• YOUR OBJECTIVE: Would you return each entry exactly as written, omitting any pictures?

== == ==

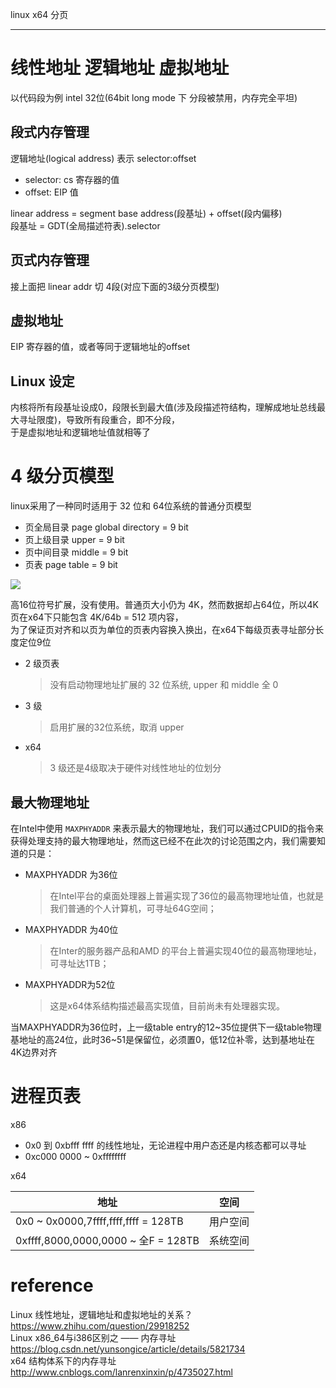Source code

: linux x64 分页

---

# 线性地址 逻辑地址 虚拟地址
以代码段为例 intel 32位(64bit long mode 下 分段被禁用，内存完全平坦)
## 段式内存管理
逻辑地址(logical address) 表示 selector:offset
- selector: cs 寄存器的值
- offset: EIP 值

linear address = segment base address(段基址) + offset(段内偏移)  
段基址 = GDT(全局描述符表).selector

## 页式内存管理
接上面把 linear addr 切 4段(对应下面的3级分页模型)

## 虚拟地址
EIP 寄存器的值，或者等同于逻辑地址的offset

## Linux 设定
内核将所有段基址设成0，段限长到最大值(涉及段描述符结构，理解成地址总线最大寻址限度)，导致所有段重合，即不分段，  
于是虚拟地址和逻辑地址值就相等了

# 4 级分页模型
linux采用了一种同时适用于 32 位和 64位系统的普通分页模型
- 页全局目录 page global directory  = 9 bit
- 页上级目录 upper  = 9 bit
- 页中间目录 middle  = 9 bit
- 页表 page table  = 9 bit

![](https://images0.cnblogs.com/blog2015/624196/201508/162118543952835.png)

高16位符号扩展，没有使用。普通页大小仍为 4K，然而数据却占64位，所以4K页在x64下只能包含 4K/64b = 512 项内容，  
为了保证页对齐和以页为单位的页表内容换入换出，在x64下每级页表寻址部分长度定位9位

- 2 级页表
  > 没有启动物理地址扩展的 32 位系统, upper 和 middle 全 0
- 3 级
  > 启用扩展的32位系统，取消 upper
- x64
  > 3 级还是4级取决于硬件对线性地址的位划分

## 最大物理地址
在Intel中使用 `MAXPHYADDR` 来表示最大的物理地址，我们可以通过CPUID的指令来获得处理支持的最大物理地址，然而这已经不在此次的讨论范围之内，我们需要知道的只是：

- MAXPHYADDR 为36位
  > 在Intel平台的桌面处理器上普遍实现了36位的最高物理地址值，也就是我们普通的个人计算机，可寻址64G空间；
- MAXPHYADDR 为40位
  > 在Inter的服务器产品和AMD 的平台上普遍实现40位的最高物理地址，可寻址达1TB；
- MAXPHYADDR为52位
  > 这是x64体系结构描述最高实现值，目前尚未有处理器实现。

当MAXPHYADDR为36位时，上一级table entry的12~35位提供下一级table物理基地址的高24位，此时36~51是保留位，必须置0，低12位补零，达到基地址在4K边界对齐

# 进程页表
x86
- 0x0 到 0xbfff ffff 的线性地址，无论进程中用户态还是内核态都可以寻址
- 0xc000 0000 ~ 0xffffffff

x64

地址 | 空间
-|-
0x0 ~ 0x0000,7ffff,ffff,ffff = 128TB | 用户空间
0xffff,8000,0000,0000 ~ 全F = 128TB  | 系统空间

# reference
Linux 线性地址，逻辑地址和虚拟地址的关系？  
<https://www.zhihu.com/question/29918252>  
Linux x86_64与i386区别之 —— 内存寻址  
<https://blog.csdn.net/yunsongice/article/details/5821734>  
x64 结构体系下的内存寻址  
<http://www.cnblogs.com/lanrenxinxin/p/4735027.html>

== == ==

• ANSWER BOX:
Source code

: linux x64 分页

---

# 线性地址 逻辑地址 虚拟地址
以代码段为例 intel 32位(64bit long mode 下 分段被禁用，内存完全平坦)
## 段式内存管理
逻辑地址(logical address) 表示 selector:offset
- selector: cs 寄存器的值
- offset: EIP 值

linear address = segment base address(段基址) + offset(段内偏移)  
段基址 = GDT(全局描述符表).selector

## 页式内存管理
接上面把 linear addr 切 4段(对应下面的3级分页模型)

## 虚拟地址
EIP 寄存器的值，或者等同于逻辑地址的offset

## Linux 设定
内核将所有段基址设成0，段限长到最大值(涉及段描述符结构，理解成地址总线最大寻址限度)，导致所有段重合，即不分段，  
于是虚拟地址和逻辑地址值就相等了

# 4 级分页模型
linux采用了一种同时适用于 32 位和 64位系统的普通分页模型
- 页全局目录 page global directory  = 9 bit
- 页上级目录 upper  = 9 bit
- 页中间目录 middle  = 9 bit
- 页表 page table  = 9 bit

![](https://images0.cnblogs.com/blog2015/624196/201508/162118543952835.png)

高16位符号扩展，没有使用。普通页大小仍为 4K，然而数据却占64位，所以4K页在x64下只能包含 4K/64b = 512 项内容，  
为了保证页对齐和以页为单位的页表内容换入换出，在x64下每级页表寻址部分长度定位9位

- 2 级页表
  > 没有启动物理地址扩展的 32 位系统, upper 和 middle 全 0
- 3 级
  > 启用扩展的32位系统，取消 upper
- x64
  > 3 级还是4级取决于硬件对线性地址的位划分

## 最大物理地址
在Intel中使用 `MAXPHYADDR` 来表示最大的物理地址，我们可以通过CPUID的指令来获得处理支持的最大物理地址，然而这已经不在此次的讨论范围之内，我们需要知道的只是：

- MAXPHYADDR 为36位
  > 在Intel平台的桌面处理器上普遍实现了36位的最高物理地址值，也就是我们普通的个人计算机，可寻址64G空间；
- MAXPHYADDR 为40位
  > 在Inter的服务器产品和AMD 的平台上普遍实现40位的最高物理地址，可寻址达1TB；
- MAXPHYADDR为52位
  > 这是x64体系结构描述最高实现值，目前尚未有处理器实现。

当MAXPHYADDR为36位时，上一级table entry的12~35位提供下一级table物理基地址的高24位，此时36~51是保留位，必须置0，低12位补零，达到基地址在4K边界对齐

# 进程页表
x86
- 0x0 到 0xbfff ffff 的线性地址，无论进程中用户态还是内核态都可以寻址
- 0xc000 0000 ~ 0xffffffff

x64

地址 | 空间
-|-
0x0 ~ 0x0000,7ffff,ffff,ffff = 128TB | 用户空间
0xffff,8000,0000,0000 ~ 全F = 128TB  | 系统空间

# reference
Linux 线性地址，逻辑地址和虚拟地址的关系？  
<https://www.zhihu.com/question/29918252>  
Linux x86_64与i386区别之 —— 内存寻址  
<https://blog.csdn.net/yunsongice/article/details/5821734>  
x64 结构体系下的内存寻址  
<http://www.cnblogs.com/lanrenxinxin/p/4735027.html>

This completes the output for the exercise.